DocumentArray provides multiple serialization methods that allows one transfer DocumentArray object over network and across different microservices.
Moreover, there is the ability to store/load DocumentArray
objects to/from disk.
JSON string:
.from_json()
/.to_json()
Pydantic model:
.from_pydantic_model()
/.to_pydantic_model()
Bytes (compressed):
.from_bytes()
/.to_bytes()
Disk serialization:
.save_binary()
/.load_binary()
Base64 (compressed):
.from_base64()
/.to_base64()
Protobuf Message:
.from_protobuf()
/.to_protobuf()
Python List:
.from_list()
/.to_list()
Pandas Dataframe:
.from_dataframe()
/.to_dataframe()
Cloud:
.push()
/.pull()
From/to JSON#
Tip
If you are building a webservice and want to use JSON for passing DocArray objects, then data validation and field-filtering can be crucial. In this case, it is highly recommended to check out FastAPI/Pydantic and follow the methods there.
Important
Depending on which protocol you use, this feature requires pydantic
or protobuf
dependency. You can do pip install "docarray[full]"
to install it.
from docarray import DocumentArray, Document
da = DocumentArray([Document(text='hello'), Document(text='world')])
da.to_json()
[{"id": "a677577877b611eca3811e008a366d49", "parent_id": null, "granularity": null, "adjacency": null, "blob": null, "tensor": null, "mime_type": "text/plain", "text": "hello", "weight": null, "uri": null, "tags": null, "offset": null, "location": null, "embedding": null, "modality": null, "evaluations": null, "scores": null, "chunks": null, "matches": null}, {"id": "a67758f477b611eca3811e008a366d49", "parent_id": null, "granularity": null, "adjacency": null, "blob": null, "tensor": null, "mime_type": "text/plain", "text": "world", "weight": null, "uri": null, "tags": null, "offset": null, "location": null, "embedding": null, "modality": null, "evaluations": null, "scores": null, "chunks": null, "matches": null}]
da_r = DocumentArray.from_json(da.to_json())
da_r.summary()
Documents Summary
Length 2
Homogenous Documents True
Common Attributes ('id', 'mime_type', 'text')
Attributes Summary
Attribute Data type #Unique values Has empty value
──────────────────────────────────────────────────────────
id ('str',) 2 False
mime_type ('str',) 1 False
text ('str',) 2 False
See also
To load an arbitrary JSON file, please set protocol=None
as descrbied here.
More parameters and usages can be found in the Document-level From/to JSON.
From/to bytes#
Important
Depending on your values of protocol
and compress
arguments, this feature may require protobuf
and lz4
dependencies.
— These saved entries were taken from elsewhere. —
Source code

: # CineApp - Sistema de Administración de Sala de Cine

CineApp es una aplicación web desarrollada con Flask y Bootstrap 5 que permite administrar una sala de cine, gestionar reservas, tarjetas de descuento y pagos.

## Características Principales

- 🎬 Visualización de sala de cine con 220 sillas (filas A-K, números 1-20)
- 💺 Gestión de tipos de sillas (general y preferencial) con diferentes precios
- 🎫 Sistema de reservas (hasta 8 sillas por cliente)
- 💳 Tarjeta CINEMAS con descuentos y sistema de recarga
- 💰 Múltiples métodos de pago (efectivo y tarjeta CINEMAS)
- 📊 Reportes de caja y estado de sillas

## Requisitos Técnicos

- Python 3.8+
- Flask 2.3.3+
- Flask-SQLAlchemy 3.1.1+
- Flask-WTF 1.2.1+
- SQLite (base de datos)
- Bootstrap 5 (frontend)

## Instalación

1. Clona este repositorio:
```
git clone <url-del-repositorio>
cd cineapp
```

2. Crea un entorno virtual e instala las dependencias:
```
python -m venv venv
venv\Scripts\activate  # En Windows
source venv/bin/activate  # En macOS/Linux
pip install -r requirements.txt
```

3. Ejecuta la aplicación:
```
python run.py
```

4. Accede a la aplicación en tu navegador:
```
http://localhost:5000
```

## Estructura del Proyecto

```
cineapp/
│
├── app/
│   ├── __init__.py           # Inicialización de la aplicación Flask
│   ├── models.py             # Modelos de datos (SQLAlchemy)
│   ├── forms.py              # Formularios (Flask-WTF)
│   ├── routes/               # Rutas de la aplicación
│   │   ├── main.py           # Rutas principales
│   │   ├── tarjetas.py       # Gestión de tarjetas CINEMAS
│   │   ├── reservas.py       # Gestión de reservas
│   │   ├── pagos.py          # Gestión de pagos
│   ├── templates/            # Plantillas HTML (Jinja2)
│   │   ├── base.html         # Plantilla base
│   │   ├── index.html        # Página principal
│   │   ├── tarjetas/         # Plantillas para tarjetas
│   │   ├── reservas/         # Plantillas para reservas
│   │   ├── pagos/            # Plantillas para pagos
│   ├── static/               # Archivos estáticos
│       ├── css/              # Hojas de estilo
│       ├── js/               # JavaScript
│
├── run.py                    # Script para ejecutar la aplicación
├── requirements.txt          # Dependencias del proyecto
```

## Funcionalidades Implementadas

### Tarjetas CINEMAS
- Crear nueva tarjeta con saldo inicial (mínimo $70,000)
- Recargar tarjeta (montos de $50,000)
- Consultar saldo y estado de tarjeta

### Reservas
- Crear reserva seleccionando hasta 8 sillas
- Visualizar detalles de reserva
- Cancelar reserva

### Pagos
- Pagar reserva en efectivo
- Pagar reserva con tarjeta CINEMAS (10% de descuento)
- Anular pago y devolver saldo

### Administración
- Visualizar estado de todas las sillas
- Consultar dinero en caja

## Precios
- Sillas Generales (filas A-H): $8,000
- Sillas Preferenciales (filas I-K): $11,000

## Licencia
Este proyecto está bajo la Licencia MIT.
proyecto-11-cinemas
You can do pip install "docarray[full]"
to install it.
Serialization into bytes often yield more compact representation than in JSON. Similar to the Document serialization, DocumentArray can be serialized with different protocol
and compress
combinations. In its most simple form,
from docarray import DocumentArray, Document
da = DocumentArray([Document(text='hello'), Document(text='world')])
da.to_bytes()
b'\x80\x03cdocarray.array.document\nDocumentArray\nq\x00)\x81q\x01}q\x02(X\x05\x00\x00\x00_dataq\x03]q\x04(cdocarray.document\nDocument\nq\x05) ...
da_r = DocumentArray.from_bytes(da.to_bytes())
da_r.summary()
Documents Summary
Length 2
Homogenous Documents True
Common Attributes ('id', 'mime_type', 'text')
Attributes Summary
Attribute Data type #Unique values Has empty value
──────────────────────────────────────────────────────────
id ('str',) 2 False
mime_type ('str',) 1 False
text ('str',) 2 False
Tip
If you go with default protcol
and compress
settings, you can simply use bytes(da)
, which is more Pythonic.
The table below summarize the supported serialization protocols and compressions:
protocol=... |
Description | Remarks |
---|---|---|
pickle-array (default) |
Serialize the whole array in one-shot using Python pickle |
Often fastest. Not portable to other languages. Insecure in production. |
protobuf-array |
Serialize the whole array using DocumentArrayProto . |
Portable to other languages if they implement DocumentArrayProto . 2GB max-size (pre-compression) restriction by Protobuf. |
pickle |
Serialize elements one-by-one using Python pickle . |
Allow streaming. Not portable to other languages. Insecure in production. |
protobuf |
Serialize elements one-by-one using DocumentProto . |
Allow streaming. Portable to other languages if they implement DocumentProto . No max-size restriction |
For compressions, the following algorithms are supported: lz4
, bz2
, lzma
, zlib
, gzip
. The most frequently used ones are lz4
(fastest) and gzip
(most widely used).
If you specified non-default protocol
and compress
in to_bytes()
, you will need to specify the same in from_bytes()
.
Depending on the use cases, you can choose the one works best for you. Here is a benchmark on serializing a DocumentArray with one million near-empty Documents (i.e. init with DocumentArray.empty(...)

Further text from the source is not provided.